── SOURCE MATERIAL

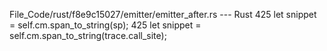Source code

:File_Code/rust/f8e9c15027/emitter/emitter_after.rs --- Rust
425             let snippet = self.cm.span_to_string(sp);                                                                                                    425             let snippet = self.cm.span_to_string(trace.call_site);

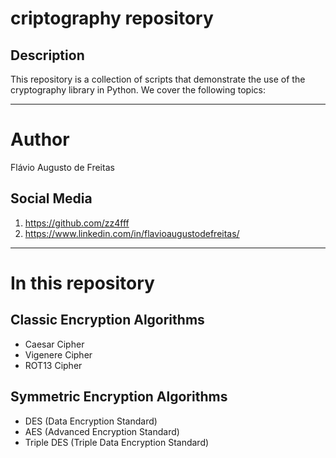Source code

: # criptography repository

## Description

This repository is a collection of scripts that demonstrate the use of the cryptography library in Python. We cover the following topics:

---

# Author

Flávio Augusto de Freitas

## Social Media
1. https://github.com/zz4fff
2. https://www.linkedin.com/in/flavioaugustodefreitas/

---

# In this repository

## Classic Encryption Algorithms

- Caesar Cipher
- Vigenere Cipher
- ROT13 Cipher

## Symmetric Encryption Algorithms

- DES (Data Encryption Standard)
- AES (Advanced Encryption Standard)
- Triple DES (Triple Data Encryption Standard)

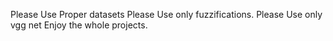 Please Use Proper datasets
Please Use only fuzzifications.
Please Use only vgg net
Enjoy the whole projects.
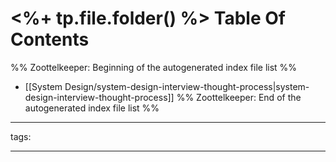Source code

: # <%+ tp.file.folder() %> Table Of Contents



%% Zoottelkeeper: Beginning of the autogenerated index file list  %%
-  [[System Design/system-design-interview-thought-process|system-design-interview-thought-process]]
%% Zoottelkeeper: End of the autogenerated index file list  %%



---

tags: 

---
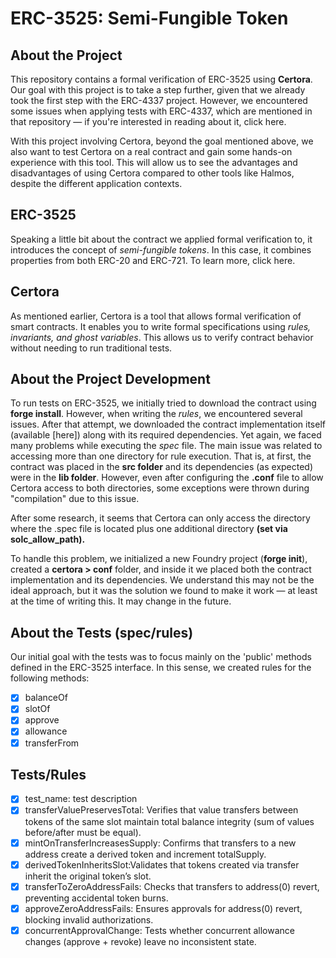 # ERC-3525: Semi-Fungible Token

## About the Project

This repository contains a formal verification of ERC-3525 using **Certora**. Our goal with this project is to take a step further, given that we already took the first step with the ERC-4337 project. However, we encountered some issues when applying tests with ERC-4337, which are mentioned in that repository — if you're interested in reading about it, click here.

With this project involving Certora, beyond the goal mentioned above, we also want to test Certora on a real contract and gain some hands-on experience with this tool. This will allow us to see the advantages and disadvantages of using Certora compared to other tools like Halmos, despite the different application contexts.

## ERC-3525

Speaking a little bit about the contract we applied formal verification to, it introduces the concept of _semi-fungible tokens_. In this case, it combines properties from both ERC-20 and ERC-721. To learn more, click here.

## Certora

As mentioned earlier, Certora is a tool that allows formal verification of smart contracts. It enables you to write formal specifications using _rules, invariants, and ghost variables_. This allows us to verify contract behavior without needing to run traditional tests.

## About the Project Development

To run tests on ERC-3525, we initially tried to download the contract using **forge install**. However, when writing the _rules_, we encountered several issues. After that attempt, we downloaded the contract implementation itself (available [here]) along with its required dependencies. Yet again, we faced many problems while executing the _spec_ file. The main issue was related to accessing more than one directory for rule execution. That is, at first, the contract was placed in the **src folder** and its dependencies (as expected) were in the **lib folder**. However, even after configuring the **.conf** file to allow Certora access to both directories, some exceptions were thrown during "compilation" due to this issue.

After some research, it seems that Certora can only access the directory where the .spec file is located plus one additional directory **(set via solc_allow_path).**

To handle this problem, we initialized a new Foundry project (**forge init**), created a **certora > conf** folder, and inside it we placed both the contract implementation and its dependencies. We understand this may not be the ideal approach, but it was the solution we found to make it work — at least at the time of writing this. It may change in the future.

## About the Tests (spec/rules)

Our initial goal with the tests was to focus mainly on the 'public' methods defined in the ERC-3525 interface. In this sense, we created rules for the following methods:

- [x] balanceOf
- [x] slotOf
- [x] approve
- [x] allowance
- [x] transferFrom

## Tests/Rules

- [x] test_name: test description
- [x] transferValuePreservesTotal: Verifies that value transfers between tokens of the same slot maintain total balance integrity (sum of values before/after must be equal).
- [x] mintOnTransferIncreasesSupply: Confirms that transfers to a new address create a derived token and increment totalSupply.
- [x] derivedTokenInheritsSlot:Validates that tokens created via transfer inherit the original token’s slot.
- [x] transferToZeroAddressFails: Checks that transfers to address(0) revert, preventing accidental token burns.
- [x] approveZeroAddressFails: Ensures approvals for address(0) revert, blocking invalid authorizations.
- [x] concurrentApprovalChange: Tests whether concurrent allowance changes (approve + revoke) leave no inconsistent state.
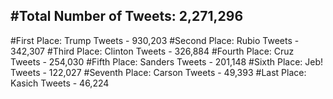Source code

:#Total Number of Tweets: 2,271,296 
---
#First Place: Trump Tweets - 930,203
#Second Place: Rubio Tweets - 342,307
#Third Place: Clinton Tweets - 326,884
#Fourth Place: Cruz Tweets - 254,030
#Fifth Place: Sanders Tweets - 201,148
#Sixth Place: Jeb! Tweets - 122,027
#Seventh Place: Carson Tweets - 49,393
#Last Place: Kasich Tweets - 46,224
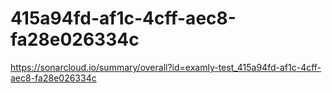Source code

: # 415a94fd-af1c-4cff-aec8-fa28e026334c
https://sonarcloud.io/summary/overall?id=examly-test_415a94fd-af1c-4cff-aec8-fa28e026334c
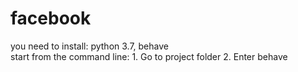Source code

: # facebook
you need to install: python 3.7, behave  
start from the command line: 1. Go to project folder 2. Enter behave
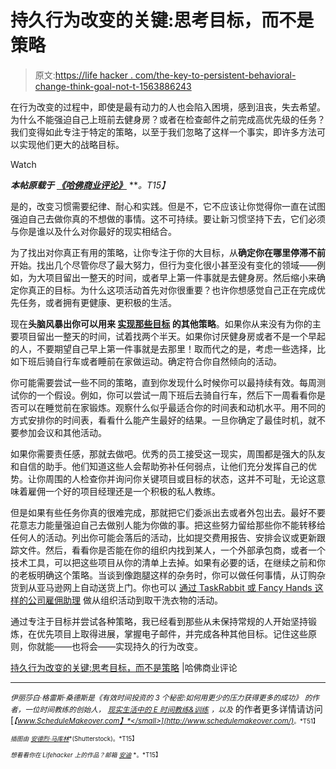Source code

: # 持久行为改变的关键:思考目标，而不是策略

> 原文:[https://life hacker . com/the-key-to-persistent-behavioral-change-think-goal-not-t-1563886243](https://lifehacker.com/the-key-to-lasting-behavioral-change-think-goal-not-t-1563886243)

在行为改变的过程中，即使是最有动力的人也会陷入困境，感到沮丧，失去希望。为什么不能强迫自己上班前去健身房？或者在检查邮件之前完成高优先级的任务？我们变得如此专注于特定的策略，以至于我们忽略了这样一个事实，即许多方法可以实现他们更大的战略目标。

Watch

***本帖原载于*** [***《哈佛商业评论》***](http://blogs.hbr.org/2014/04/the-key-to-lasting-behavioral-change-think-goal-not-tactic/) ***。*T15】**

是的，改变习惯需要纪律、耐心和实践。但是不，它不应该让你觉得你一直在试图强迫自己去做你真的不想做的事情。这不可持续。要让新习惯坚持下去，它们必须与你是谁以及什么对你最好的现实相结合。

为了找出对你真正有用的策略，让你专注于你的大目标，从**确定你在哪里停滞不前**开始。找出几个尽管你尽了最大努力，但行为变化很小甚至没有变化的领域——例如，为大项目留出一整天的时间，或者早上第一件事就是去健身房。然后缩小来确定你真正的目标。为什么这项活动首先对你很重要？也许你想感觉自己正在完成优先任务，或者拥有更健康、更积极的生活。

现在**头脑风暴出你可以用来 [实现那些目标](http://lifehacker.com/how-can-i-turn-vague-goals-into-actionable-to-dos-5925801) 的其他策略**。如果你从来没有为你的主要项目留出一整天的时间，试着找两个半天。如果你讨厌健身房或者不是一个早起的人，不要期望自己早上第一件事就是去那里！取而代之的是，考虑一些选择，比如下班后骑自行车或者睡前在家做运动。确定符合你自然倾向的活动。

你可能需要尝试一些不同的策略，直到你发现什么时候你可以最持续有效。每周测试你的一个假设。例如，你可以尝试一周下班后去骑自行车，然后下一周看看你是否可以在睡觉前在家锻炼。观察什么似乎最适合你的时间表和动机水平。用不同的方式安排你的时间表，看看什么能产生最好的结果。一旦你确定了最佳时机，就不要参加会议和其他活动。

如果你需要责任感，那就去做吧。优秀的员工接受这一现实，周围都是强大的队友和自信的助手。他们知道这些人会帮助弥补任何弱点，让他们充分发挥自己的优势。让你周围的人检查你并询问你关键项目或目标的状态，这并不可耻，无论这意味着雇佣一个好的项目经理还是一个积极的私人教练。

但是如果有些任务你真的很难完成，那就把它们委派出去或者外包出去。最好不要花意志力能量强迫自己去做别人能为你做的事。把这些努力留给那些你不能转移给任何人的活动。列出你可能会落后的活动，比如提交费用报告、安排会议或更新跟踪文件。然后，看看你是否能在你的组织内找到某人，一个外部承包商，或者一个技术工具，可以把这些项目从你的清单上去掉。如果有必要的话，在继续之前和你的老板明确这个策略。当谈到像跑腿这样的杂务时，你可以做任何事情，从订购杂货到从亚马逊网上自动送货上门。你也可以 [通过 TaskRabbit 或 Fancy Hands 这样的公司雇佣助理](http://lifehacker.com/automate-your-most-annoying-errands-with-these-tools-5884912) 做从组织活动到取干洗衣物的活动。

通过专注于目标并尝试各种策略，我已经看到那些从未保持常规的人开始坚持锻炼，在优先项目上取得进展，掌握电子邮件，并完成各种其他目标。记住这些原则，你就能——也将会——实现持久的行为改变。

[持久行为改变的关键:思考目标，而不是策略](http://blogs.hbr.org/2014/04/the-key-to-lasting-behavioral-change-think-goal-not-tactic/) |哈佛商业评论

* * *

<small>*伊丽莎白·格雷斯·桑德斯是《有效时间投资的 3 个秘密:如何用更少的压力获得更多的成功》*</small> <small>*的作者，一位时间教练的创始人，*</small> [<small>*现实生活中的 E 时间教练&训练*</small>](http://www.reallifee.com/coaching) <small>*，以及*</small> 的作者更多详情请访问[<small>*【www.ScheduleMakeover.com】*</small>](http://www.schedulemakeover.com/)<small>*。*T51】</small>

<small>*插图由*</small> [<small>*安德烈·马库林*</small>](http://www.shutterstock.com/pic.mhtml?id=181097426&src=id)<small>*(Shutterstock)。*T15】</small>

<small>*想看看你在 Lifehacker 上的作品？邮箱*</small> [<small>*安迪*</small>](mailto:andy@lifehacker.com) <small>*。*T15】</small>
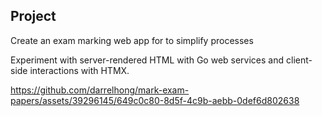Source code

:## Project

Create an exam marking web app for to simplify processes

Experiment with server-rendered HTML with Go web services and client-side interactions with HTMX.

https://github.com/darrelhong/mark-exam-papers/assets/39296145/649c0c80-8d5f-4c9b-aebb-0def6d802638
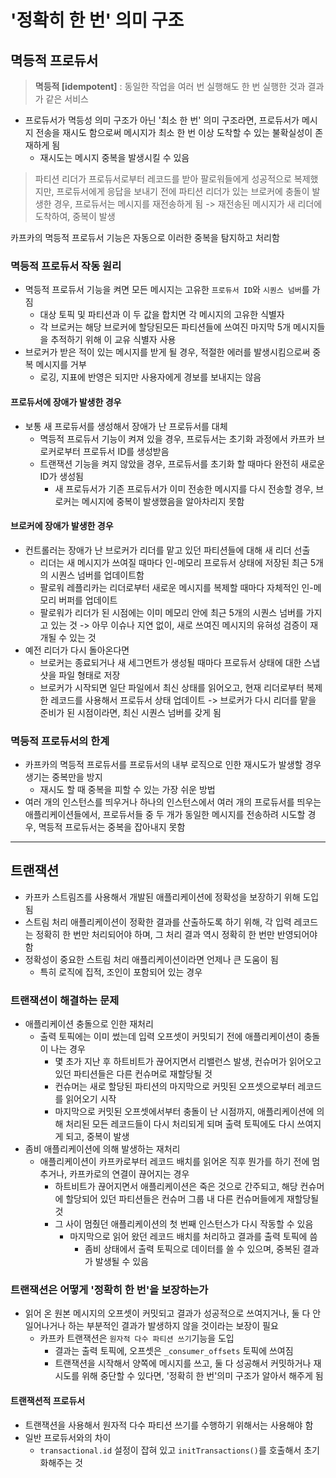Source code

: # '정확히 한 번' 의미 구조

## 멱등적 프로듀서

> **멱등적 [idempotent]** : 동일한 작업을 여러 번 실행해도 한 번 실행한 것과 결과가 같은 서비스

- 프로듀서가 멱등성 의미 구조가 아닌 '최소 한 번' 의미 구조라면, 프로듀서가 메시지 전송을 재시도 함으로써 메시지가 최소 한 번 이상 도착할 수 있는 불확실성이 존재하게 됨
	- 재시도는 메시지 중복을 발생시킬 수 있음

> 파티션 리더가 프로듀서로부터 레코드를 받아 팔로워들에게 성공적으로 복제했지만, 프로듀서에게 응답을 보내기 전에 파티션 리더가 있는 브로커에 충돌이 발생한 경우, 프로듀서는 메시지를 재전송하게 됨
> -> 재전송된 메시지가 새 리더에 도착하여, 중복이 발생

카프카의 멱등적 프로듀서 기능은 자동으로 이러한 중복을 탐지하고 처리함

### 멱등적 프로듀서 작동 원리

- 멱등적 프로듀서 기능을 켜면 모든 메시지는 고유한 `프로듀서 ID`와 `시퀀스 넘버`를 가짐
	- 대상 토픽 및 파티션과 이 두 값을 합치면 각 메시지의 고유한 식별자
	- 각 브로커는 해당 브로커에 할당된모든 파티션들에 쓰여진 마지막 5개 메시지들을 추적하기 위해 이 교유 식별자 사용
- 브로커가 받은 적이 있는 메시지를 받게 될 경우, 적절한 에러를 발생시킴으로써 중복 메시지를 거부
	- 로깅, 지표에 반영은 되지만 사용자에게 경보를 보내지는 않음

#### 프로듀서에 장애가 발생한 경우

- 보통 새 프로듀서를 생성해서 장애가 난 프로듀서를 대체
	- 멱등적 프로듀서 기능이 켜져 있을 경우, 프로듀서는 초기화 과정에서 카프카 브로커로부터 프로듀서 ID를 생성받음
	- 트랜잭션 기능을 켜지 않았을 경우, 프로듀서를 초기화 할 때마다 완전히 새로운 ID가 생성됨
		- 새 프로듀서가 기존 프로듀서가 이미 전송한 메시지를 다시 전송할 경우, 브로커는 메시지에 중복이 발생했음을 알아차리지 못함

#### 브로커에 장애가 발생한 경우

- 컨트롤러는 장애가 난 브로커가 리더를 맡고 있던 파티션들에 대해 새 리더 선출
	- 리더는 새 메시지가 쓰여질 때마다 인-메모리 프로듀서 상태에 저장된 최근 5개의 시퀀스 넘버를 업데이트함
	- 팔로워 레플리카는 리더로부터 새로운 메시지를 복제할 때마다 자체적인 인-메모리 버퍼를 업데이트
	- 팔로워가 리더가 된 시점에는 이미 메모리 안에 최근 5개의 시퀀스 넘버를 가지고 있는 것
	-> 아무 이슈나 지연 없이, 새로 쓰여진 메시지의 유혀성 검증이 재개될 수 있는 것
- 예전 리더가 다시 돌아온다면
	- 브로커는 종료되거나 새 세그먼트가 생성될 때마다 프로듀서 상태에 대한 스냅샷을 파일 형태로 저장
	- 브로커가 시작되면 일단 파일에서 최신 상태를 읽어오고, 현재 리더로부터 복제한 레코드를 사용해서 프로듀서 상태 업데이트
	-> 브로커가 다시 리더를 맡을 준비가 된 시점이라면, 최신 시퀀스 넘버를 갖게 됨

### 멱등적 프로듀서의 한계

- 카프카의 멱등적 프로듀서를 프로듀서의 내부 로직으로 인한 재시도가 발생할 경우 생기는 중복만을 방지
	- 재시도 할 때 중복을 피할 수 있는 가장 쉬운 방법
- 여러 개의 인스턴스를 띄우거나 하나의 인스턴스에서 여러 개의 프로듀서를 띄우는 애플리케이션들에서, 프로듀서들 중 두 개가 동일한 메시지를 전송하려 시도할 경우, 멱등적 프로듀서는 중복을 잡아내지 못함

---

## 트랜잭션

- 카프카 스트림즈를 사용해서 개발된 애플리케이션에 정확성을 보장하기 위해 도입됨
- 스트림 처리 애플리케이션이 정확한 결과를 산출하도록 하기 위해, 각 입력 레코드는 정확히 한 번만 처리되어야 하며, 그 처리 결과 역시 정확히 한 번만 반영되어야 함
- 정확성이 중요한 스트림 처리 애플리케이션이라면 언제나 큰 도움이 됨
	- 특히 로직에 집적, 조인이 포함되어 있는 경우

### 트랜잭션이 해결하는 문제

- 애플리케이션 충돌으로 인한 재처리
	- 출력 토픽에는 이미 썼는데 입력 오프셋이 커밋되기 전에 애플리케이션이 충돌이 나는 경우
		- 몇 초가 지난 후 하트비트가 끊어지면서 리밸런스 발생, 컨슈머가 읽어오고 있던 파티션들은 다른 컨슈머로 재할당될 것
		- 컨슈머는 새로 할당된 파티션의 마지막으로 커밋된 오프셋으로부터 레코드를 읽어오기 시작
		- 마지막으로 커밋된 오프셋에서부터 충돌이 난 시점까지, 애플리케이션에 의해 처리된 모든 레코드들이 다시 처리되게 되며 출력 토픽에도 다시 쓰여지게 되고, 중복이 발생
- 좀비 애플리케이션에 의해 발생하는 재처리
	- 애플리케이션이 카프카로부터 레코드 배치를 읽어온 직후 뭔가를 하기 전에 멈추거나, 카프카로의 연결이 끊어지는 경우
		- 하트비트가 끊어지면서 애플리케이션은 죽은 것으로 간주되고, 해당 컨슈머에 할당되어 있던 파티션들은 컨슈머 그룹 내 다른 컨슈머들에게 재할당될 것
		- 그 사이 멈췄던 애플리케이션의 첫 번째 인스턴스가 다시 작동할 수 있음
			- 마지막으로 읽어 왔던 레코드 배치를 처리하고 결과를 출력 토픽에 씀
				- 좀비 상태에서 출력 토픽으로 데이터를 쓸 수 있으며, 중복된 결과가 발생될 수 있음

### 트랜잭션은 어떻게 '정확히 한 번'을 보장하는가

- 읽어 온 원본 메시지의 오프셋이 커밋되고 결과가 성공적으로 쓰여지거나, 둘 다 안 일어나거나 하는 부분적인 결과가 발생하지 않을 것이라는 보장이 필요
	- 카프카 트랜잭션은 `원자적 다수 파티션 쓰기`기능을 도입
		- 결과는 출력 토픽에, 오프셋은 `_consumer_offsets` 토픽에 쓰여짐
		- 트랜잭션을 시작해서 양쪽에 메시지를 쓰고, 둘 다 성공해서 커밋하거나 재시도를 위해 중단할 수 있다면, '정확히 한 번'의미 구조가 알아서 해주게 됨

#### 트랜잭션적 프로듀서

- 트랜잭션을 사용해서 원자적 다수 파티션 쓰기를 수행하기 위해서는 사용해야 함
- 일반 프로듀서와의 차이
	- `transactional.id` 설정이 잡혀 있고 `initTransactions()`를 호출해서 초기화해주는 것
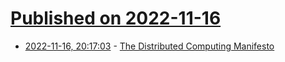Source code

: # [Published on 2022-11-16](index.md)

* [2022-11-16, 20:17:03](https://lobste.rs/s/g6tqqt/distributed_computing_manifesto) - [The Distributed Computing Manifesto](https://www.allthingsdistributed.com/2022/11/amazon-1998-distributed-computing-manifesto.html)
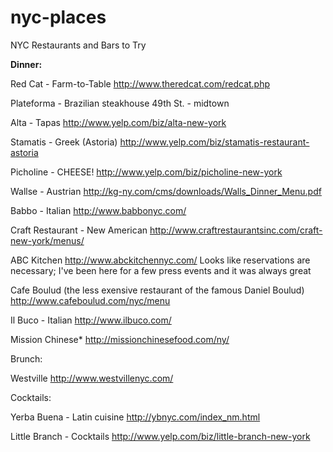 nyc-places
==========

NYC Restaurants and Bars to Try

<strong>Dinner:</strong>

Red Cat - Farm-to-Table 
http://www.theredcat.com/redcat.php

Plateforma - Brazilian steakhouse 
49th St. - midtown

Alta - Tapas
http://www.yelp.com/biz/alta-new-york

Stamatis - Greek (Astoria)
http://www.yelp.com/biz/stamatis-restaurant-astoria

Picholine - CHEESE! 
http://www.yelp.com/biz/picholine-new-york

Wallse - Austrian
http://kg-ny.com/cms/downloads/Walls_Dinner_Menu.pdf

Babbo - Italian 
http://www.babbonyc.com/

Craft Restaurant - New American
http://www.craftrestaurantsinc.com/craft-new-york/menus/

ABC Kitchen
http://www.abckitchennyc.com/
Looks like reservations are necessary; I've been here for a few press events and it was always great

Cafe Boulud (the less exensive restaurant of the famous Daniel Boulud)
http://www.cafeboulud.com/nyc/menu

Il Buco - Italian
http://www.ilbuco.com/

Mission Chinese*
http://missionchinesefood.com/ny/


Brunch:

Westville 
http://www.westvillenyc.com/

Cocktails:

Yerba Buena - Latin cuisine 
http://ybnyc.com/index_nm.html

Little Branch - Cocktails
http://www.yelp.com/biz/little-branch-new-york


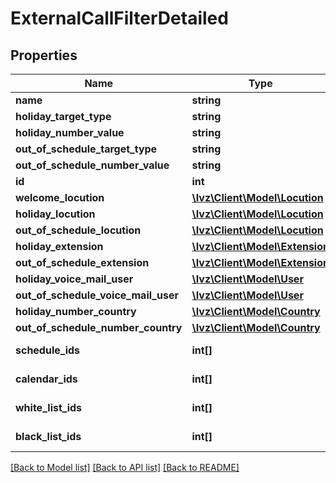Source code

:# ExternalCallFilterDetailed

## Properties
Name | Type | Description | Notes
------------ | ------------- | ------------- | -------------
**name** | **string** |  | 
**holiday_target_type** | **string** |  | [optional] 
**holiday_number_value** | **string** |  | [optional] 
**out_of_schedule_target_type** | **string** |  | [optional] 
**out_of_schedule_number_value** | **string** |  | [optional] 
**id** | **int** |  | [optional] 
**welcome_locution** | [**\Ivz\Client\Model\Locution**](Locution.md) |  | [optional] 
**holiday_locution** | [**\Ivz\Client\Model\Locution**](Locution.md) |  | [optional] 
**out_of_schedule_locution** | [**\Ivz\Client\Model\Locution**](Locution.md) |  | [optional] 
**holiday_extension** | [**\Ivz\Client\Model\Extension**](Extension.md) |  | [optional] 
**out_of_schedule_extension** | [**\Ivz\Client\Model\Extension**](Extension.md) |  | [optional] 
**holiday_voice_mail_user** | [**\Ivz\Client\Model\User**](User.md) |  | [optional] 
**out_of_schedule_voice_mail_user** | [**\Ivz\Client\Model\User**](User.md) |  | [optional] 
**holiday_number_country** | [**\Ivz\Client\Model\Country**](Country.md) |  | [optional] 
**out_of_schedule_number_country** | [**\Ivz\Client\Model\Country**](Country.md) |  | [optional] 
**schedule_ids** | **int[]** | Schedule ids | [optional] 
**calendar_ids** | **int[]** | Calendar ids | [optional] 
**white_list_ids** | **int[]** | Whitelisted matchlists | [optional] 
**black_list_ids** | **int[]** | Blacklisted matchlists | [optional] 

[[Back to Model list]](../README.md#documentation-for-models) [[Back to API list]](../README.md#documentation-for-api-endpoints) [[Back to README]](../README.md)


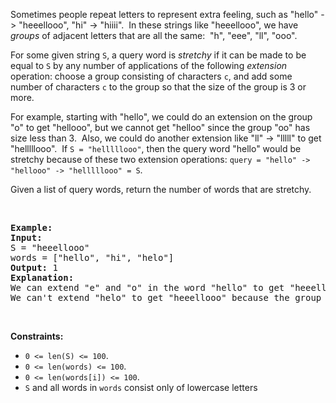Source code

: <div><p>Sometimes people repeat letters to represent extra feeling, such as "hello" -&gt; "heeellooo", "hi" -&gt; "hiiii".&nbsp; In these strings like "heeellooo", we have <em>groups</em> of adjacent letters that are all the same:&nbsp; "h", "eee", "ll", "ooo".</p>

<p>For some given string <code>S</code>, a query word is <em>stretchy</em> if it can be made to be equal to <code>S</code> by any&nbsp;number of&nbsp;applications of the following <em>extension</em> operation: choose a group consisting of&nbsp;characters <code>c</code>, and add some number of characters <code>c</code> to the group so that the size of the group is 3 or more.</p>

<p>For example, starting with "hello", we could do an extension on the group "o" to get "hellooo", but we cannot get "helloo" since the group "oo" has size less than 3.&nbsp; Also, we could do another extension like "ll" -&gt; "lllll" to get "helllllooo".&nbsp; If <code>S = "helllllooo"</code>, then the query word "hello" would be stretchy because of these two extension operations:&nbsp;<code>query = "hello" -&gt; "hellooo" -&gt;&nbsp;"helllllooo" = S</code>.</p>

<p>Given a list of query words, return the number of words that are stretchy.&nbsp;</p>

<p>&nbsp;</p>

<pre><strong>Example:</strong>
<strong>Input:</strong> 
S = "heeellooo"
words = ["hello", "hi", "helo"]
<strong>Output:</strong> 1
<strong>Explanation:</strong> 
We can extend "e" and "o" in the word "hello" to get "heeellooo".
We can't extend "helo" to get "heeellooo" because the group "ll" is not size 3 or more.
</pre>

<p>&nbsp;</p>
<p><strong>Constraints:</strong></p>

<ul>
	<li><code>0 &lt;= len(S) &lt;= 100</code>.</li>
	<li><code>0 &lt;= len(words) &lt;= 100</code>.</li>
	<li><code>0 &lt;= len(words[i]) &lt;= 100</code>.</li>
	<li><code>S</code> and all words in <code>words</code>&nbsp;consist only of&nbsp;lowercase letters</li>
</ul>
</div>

────

DIRECTIONS —
When you transcribe the entries above, begin at their first line, end with the line containing "- AES (Advanced Encryption Standard)", and copy each line exactly without any picture.

ANSWER TO THIS EXERCISE —
Source code

:File_Code/rust/f8e9c15027/emitter/emitter_after.rs --- Rust
425             let snippet = self.cm.span_to_string(sp);                                                                                                    425             let snippet = self.cm.span_to_string(trace.call_site);

Source code

: # criptography repository

## Description

This repository is a collection of scripts that demonstrate the use of the cryptography library in Python. We cover the following topics:

---

# Author

Flávio Augusto de Freitas

## Social Media
1. https://github.com/zz4fff
2. https://www.linkedin.com/in/flavioaugustodefreitas/

---

# In this repository

## Classic Encryption Algorithms

- Caesar Cipher
- Vigenere Cipher
- ROT13 Cipher

## Symmetric Encryption Algorithms

- DES (Data Encryption Standard)
- AES (Advanced Encryption Standard)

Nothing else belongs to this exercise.